Bonjour à toutes et à tous,
Me voilà de l’autre côté de l’Atlantique, sain et sauf, avec plein d’anecdotes à vous partager et d’émotions à vous faire ressentir.
Le mercredi du départ nous avons fait les courses de légumes et de fruits frais. Ensuite ma mission fut de trouver de la musique Cap-Verdienne. Je me rends dans un premier magasin qui ne vend que des CD, à 15 euros l’un! Sans lecteur CD à bord, je demande si à tout hasard ils auraient de la musique en format mp3. Négatif. On m’indique une autre boutique, je m’y rend, toujours des CD, rien que des CD. On me parle d’un mec, sur la grande place du marché, j’y vais, c’est grand, il y a plein de monde, comment vais je tomber sur la bonne personne? Le hasard fait bien les choses, je repère un petit stand, le mec m’inspire, je lui demande, c’est lui! Il a de la musique sur son ordi et il est prêt à me remplir une clé USB! Je fais un rapide aller retour au bateau pour récupérer ma clé, et la lui tend. Il me demande quel type de musique du Cap-Vert je veux, « de tout » je lui répond. Une bonne demi heure plus tard, il m’a chargé au moins mille morceaux, et il me demande 3 euros! Mes efforts pour le trouver sont récompensés, j’ai hâte de découvrir tout ça!

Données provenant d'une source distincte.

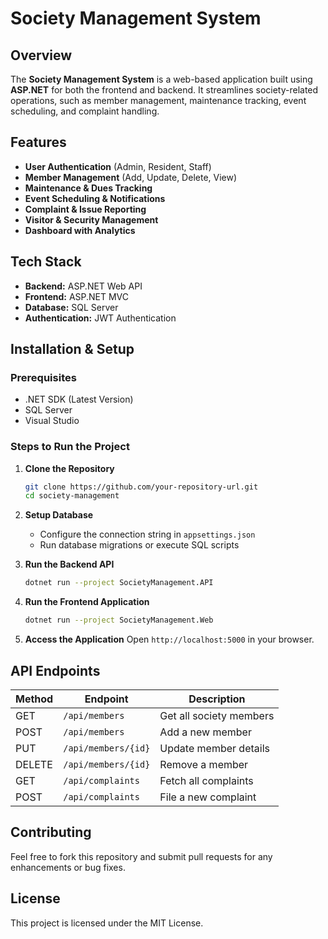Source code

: # Society Management System

## Overview
The **Society Management System** is a web-based application built using **ASP.NET** for both the frontend and backend. It streamlines society-related operations, such as member management, maintenance tracking, event scheduling, and complaint handling.

## Features
- **User Authentication** (Admin, Resident, Staff)
- **Member Management** (Add, Update, Delete, View)
- **Maintenance & Dues Tracking**
- **Event Scheduling & Notifications**
- **Complaint & Issue Reporting**
- **Visitor & Security Management**
- **Dashboard with Analytics**

## Tech Stack
- **Backend:** ASP.NET Web API
- **Frontend:** ASP.NET MVC
- **Database:** SQL Server
- **Authentication:** JWT Authentication

## Installation & Setup
### Prerequisites
- .NET SDK (Latest Version)
- SQL Server
- Visual Studio

### Steps to Run the Project
1. **Clone the Repository**
   ```sh
   git clone https://github.com/your-repository-url.git
   cd society-management
   ```
2. **Setup Database**
   - Configure the connection string in `appsettings.json`
   - Run database migrations or execute SQL scripts

3. **Run the Backend API**
   ```sh
   dotnet run --project SocietyManagement.API
   ```

4. **Run the Frontend Application**
   ```sh
   dotnet run --project SocietyManagement.Web
   ```

5. **Access the Application**
   Open `http://localhost:5000` in your browser.

## API Endpoints
| Method | Endpoint | Description |
|--------|---------|-------------|
| GET | `/api/members` | Get all society members |
| POST | `/api/members` | Add a new member |
| PUT | `/api/members/{id}` | Update member details |
| DELETE | `/api/members/{id}` | Remove a member |
| GET | `/api/complaints` | Fetch all complaints |
| POST | `/api/complaints` | File a new complaint |

## Contributing
Feel free to fork this repository and submit pull requests for any enhancements or bug fixes.

## License
This project is licensed under the MIT License.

Un dernier verre au bar de la marina, un dernier pas sur la terre, un dernier sourire du Cap-Vert, et nous voilà partis pour 17 jours de mer… Les premiers instants sont un peu euphorisants, nous partons pour l’inconnu, comment allons nous gérer l’éloignement, la promiscuité, la durée et les mouvements incessants du bateau?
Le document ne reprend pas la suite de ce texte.